**Instructions to follow**
An exact copy of the data is needed, one that excludes all pictures.

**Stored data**
•••••

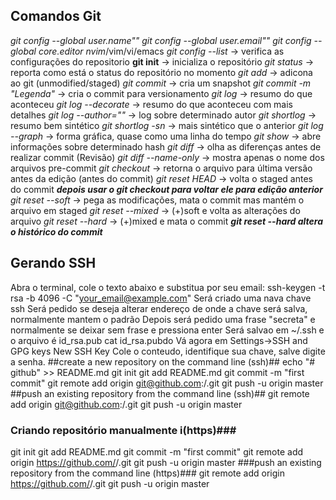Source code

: ## Comandos Git
*git config --global user.name""*
*git config --global user.email""*
*git config --global core.editor* _nvim_/vim/vi/emacs
*git config --list* -> verifica as configurações do repositorio
**git init** -> inicializa o repositório
*git status* -> reporta como está o status do repositório no momento
*git add _<Arquivo>_* -> adicona ao git (unmodified/staged)
*git commit* -> cria um snapshot
*git commit -m _"Legenda"_* -> cria o commit para versionamento
*git log* -> resumo do que aconteceu
*git log --decorate* -> resumo do que aconteceu com mais detalhes
*git log --author=_"<Nome do Autor>"_* -> log sobre determinado autor
*git shortlog* -> resumo bem sintético
*git shortlog -sn* -> mais sintético que o anterior
*git log --graph* -> forma gráfica, quase como uma linha do tempo
*git show _<hash>_* -> abre informações sobre determinado hash
*git diff* -> olha as diferenças antes de realizar commit (Revisão)
*git diff --name-only* -> mostra apenas o nome dos arquivos pre-commit
*git checkout _<nome do arquivo>_* -> retorna o arquivo para última versão antes da edição (antes do commit)
*git reset HEAD* -> volta o staged antes do commit
_***depois usar o git checkout _<arquivo>_ para voltar ele para edição anterior***_
*git reset --soft* -> pega as modificações, mata o commit mas mantém o arquivo em staged
*git reset --mixed* -> (+)soft e volta as alterações do arquivo
*git reset --hard* -> (+)mixed e mata o commit
_**git reset --hard altera o histórico do commit**_
## Gerando SSH
Abra o terminal, cole o texto abaixo e substitua por seu email:
ssh-keygen -t rsa -b 4096 -C "your_email@example.com"
Será criado uma nava chave ssh
Será pedido se deseja alterar endereço de onde a chave será salva, normalmente mantem o padrão
Depois será pedido uma frase "secreta" e normalmente se deixar sem frase e pressiona enter
Será salvao em ~/.ssh e o arquivo é id_rsa.pub
cat id_rsa.pubdo
Vá agora em Settings->SSH and GPG keys
New SSH Key
Cole o conteudo, identifique sua chave, salve digite a senha.
##create a new repository on the command line (ssh)##
echo "# github" >> README.md
git init
git add README.md
git commit -m "first commit"
git remote add origin git@github.com:<usuario>/<repositorio>.git
git push -u origin master
##push an existing repository from the command line (ssh)##
git remote add origin git@github.com:<usuario>/<repositorio>.git
git push -u origin master

### Criando repositório manualmente i(https)###
git init
git add README.md
git commit -m "first commit"
git remote add origin https://github.com/<usuario>/<repositorio>.git
git push -u origin master
###push an existing repository from the command line (https)###
git remote add origin https://github.com/<usuario>/<repositorio>.git
git push -u origin master

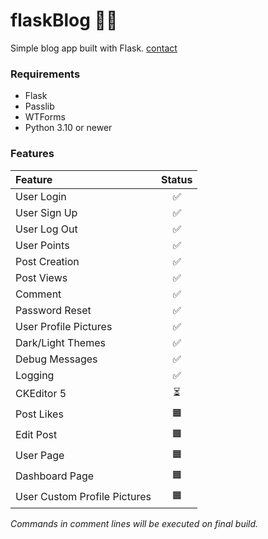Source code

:# flaskBlog ✍🏻

Simple blog app built with Flask.
[contact](https://dogukanurker.com)

### Requirements

- Flask
- Passlib
- WTForms
- Python 3.10 or newer

### Features

| Feature                      | Status |
| :--------------------------- | :----: |
| User Login                   |   ✅   |
| User Sign Up                 |   ✅   |
| User Log Out                 |   ✅   |
| User Points                  |   ✅   |
| Post Creation                |   ✅   |
| Post Views                   |   ✅   |
| Comment                      |   ✅   |
| Password Reset               |   ✅   |
| User Profile Pictures        |   ✅   |
| Dark/Light Themes            |   ✅   |
| Debug Messages               |   ✅   |
| Logging                      |   ✅   |
| CKEditor 5                   |   ⏳   |
| Post Likes                   |   🟧   |
| Edit Post                    |   🟧   |
| User Page                    |   🟧   |
| Dashboard Page               |   🟧   |
| User Custom Profile Pictures |   🟧   |

_Commands in comment lines will be executed on final build._
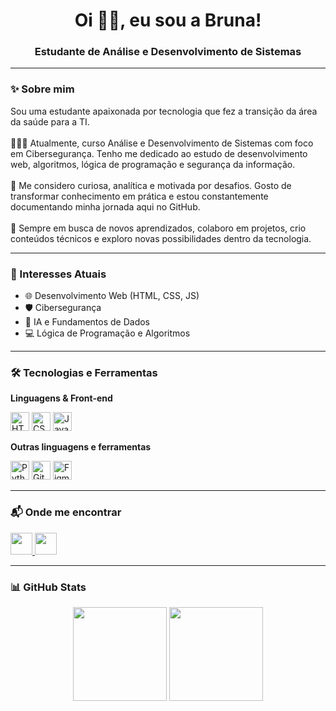 <h1 align="center">Oi 👋🏻, eu sou a Bruna!</h1>
<h3 align="center">Estudante de Análise e Desenvolvimento de Sistemas </h3>

---

### ✨ Sobre mim

<p align="left">
Sou uma estudante apaixonada por tecnologia que fez a transição da área da saúde para a TI. <br><br>
👩🏻‍💻 Atualmente, curso Análise e Desenvolvimento de Sistemas com foco em Cibersegurança. Tenho me dedicado ao estudo de desenvolvimento web, algoritmos, lógica de programação e segurança da informação.<br><br>
🚀 Me considero curiosa, analítica e motivada por desafios. Gosto de transformar conhecimento em prática e estou constantemente documentando minha jornada aqui no GitHub.<br><br>
🌱 Sempre em busca de novos aprendizados, colaboro em projetos, crio conteúdos técnicos e exploro novas possibilidades dentro da tecnologia.
</p>

---

### 🎯 Interesses Atuais

- 🌐 Desenvolvimento Web (HTML, CSS, JS)
- 🛡️ Cibersegurança
- 🤖 IA e Fundamentos de Dados
- 💻 Lógica de Programação e Algoritmos


---

### 🛠️ Tecnologias e Ferramentas

**Linguagens & Front-end**
<div align="left">
  <img src="https://cdn.jsdelivr.net/gh/devicons/devicon/icons/html5/html5-original.svg" height="30" alt="HTML5" />
  <img src="https://cdn.jsdelivr.net/gh/devicons/devicon/icons/css3/css3-original.svg" height="30" alt="CSS3" />
  <img src="https://cdn.jsdelivr.net/gh/devicons/devicon/icons/javascript/javascript-original.svg" height="30" alt="JavaScript" />
</div>

**Outras linguagens e ferramentas**
<div align="left">
  <img src="https://cdn.jsdelivr.net/gh/devicons/devicon/icons/python/python-original.svg" height="30" alt="Python" />
  <img src="https://cdn.jsdelivr.net/gh/devicons/devicon/icons/git/git-original.svg" height="30" alt="Git" />
  <img src="https://cdn.jsdelivr.net/gh/devicons/devicon/icons/figma/figma-original.svg" height="30" alt="Figma" />
</div>

---

### 📬 Onde me encontrar

<div align="left">
  <a href="https://www.linkedin.com/in/bruna-franzon-4a8a23355/" target="_blank">
    <img src="https://img.shields.io/static/v1?message=LinkedIn&logo=linkedin&label=&color=0077B5&logoColor=white&labelColor=&style=for-the-badge" height="35" />
  </a>
  <a href="mailto:brukifranzon@gmail.com" target="_blank">
    <img src="https://img.shields.io/static/v1?message=Gmail&logo=gmail&label=&color=D14836&logoColor=white&labelColor=&style=for-the-badge" height="35" />
  </a>
</div>

---

### 📊 GitHub Stats

<div align="center">
  <img src="https://github-readme-stats.vercel.app/api?username=brunifruni&show_icons=true&theme=dracula&locale=pt-br&hide_border=false" height="150"/>
  <img src="https://github-readme-stats.vercel.app/api/top-langs?username=brunifruni&layout=compact&langs_count=5&theme=dracula&hide_border=false" height="150"/>
</div>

•••••

**Answer to this exercise**
Source code

: ## Comandos Git
*git config --global user.name""*
*git config --global user.email""*
*git config --global core.editor* _nvim_/vim/vi/emacs
*git config --list* -> verifica as configurações do repositorio
**git init** -> inicializa o repositório
*git status* -> reporta como está o status do repositório no momento
*git add _<Arquivo>_* -> adicona ao git (unmodified/staged)
*git commit* -> cria um snapshot
*git commit -m _"Legenda"_* -> cria o commit para versionamento
*git log* -> resumo do que aconteceu
*git log --decorate* -> resumo do que aconteceu com mais detalhes
*git log --author=_"<Nome do Autor>"_* -> log sobre determinado autor
*git shortlog* -> resumo bem sintético
*git shortlog -sn* -> mais sintético que o anterior
*git log --graph* -> forma gráfica, quase como uma linha do tempo
*git show _<hash>_* -> abre informações sobre determinado hash
*git diff* -> olha as diferenças antes de realizar commit (Revisão)
*git diff --name-only* -> mostra apenas o nome dos arquivos pre-commit
*git checkout _<nome do arquivo>_* -> retorna o arquivo para última versão antes da edição (antes do commit)
*git reset HEAD* -> volta o staged antes do commit
_***depois usar o git checkout _<arquivo>_ para voltar ele para edição anterior***_
*git reset --soft* -> pega as modificações, mata o commit mas mantém o arquivo em staged
*git reset --mixed* -> (+)soft e volta as alterações do arquivo
*git reset --hard* -> (+)mixed e mata o commit
_**git reset --hard altera o histórico do commit**_
## Gerando SSH
Abra o terminal, cole o texto abaixo e substitua por seu email:
ssh-keygen -t rsa -b 4096 -C "your_email@example.com"
Será criado uma nava chave ssh
Será pedido se deseja alterar endereço de onde a chave será salva, normalmente mantem o padrão
Depois será pedido uma frase "secreta" e normalmente se deixar sem frase e pressiona enter
Será salvao em ~/.ssh e o arquivo é id_rsa.pub
cat id_rsa.pubdo
Vá agora em Settings->SSH and GPG keys
New SSH Key
Cole o conteudo, identifique sua chave, salve digite a senha.
##create a new repository on the command line (ssh)##
echo "# github" >> README.md
git init
git add README.md
git commit -m "first commit"
git remote add origin git@github.com:<usuario>/<repositorio>.git
git push -u origin master
##push an existing repository from the command line (ssh)##
git remote add origin git@github.com:<usuario>/<repositorio>.git
git push -u origin master

### Criando repositório manualmente i(https)###
git init
git add README.md
git commit -m "first commit"
git remote add origin https://github.com/<usuario>/<repositorio>.git
git push -u origin master
###push an existing repository from the command line (https)###
git remote add origin https://github.com/<usuario>/<repositorio>.git
git push -u origin master

Source code

:# flaskBlog ✍🏻

Simple blog app built with Flask.
[contact](https://dogukanurker.com)

### Requirements

- Flask
- Passlib
- WTForms
- Python 3.10 or newer

### Features

| Feature                      | Status |
| :--------------------------- | :----: |
| User Login                   |   ✅   |
| User Sign Up                 |   ✅   |
| User Log Out                 |   ✅   |
| User Points                  |   ✅   |
| Post Creation                |   ✅   |
| Post Views                   |   ✅   |
| Comment                      |   ✅   |
| Password Reset               |   ✅   |
| User Profile Pictures        |   ✅   |
| Dark/Light Themes            |   ✅   |
| Debug Messages               |   ✅   |
| Logging                      |   ✅   |
| CKEditor 5                   |   ⏳   |
| Post Likes                   |   🟧   |
| Edit Post                    |   🟧   |
| User Page                    |   🟧   |
| Dashboard Page               |   🟧   |
| User Custom Profile Pictures |   🟧   |

_Commands in comment lines will be executed on final build._
 <h1 align="center">Oi 👋🏻, eu sou a Bruna!</h1>
<h3 align="center">Estudante de Análise e Desenvolvimento de Sistemas </h3>

---

### ✨ Sobre mim

<p align="left">
Sou uma estudante apaixonada por tecnologia que fez a transição da área da saúde para a TI. <br><br>
👩🏻‍💻 Atualmente, curso Análise e Desenvolvimento de Sistemas com foco em Cibersegurança. Tenho me dedicado ao estudo de desenvolvimento web, algoritmos, lógica de programação e segurança da informação.<br><br>
🚀 Me considero curiosa, analítica e motivada por desafios. Gosto de transformar conhecimento em prática e estou constantemente documentando minha jornada aqui no GitHub.<br><br>
🌱 Sempre em busca de novos aprendizados, colaboro em projetos, crio conteúdos técnicos e exploro novas possibilidades dentro da tecnologia.
</p>

---

### 🎯 Interesses Atuais

- 🌐 Desenvolvimento Web (HTML, CSS, JS)
- 🛡️ Cibersegurança
- 🤖 IA e Fundamentos de Dados
- 💻 Lógica de Programação e Algoritmos


---

### 🛠️ Tecnologias e Ferramentas

**Linguagens & Front-end**
<div align="left">
  <img src="https://cdn.jsdelivr.net/gh/devicons/devicon/icons/html5/html5-original.svg" height="30" alt="HTML5" />
  <img src="https://cdn.jsdelivr.net/gh/devicons/devicon/icons/css3/css3-original.svg" height="30" alt="CSS3" />
  <img src="https://cdn.jsdelivr.net/gh/devicons/devicon/icons/javascript/javascript-original.svg" height="30" alt="JavaScript" />
</div>

**Outras linguagens e ferramentas**
<div align="left">
  <img src="https://cdn.jsdelivr.net/gh/devicons/devicon/icons/python/python-original.svg" height="30" alt="Python" />
  <img src="https://cdn.jsdelivr.net/gh/devicons/devicon/icons/git/git-original.svg" height="30" alt="Git" />
  <img src="https://cdn.jsdelivr.net/gh/devicons/devicon/icons/figma/figma-original.svg" height="30" alt="Figma" />
</div>

---

### 📬 Onde me encontrar

<div align="left">
  <a href="https://www.linkedin.com/in/bruna-franzon-4a8a23355/" target="_blank">
    <img src="https://img.shields.io/static/v1?message=LinkedIn&logo=linkedin&label=&color=0077B5&logoColor=white&labelColor=&style=for-the-badge" height="35" />
  </a>
  <a href="mailto:brukifranzon@gmail.com" target="_blank">
    <img src="https://img.shields.io/static/v1?message=Gmail&logo=gmail&label=&color=D14836&logoColor=white&labelColor=&style=for-the-badge" height="35" />
  </a>
</div>

---

### 📊 GitHub Stats

<div align="center">
  <img src="https://github-readme-stats.vercel.app/api?username=brunifruni&show_icons=true&theme=dracula&locale=pt-br&hide_border=false" height="150"/>
  <img src="https://github-readme-stats.vercel.app/api/top-langs?username=brunifruni&layout=compact&langs_count=5&theme=dracula&hide_border=false" height="150"/>
</div>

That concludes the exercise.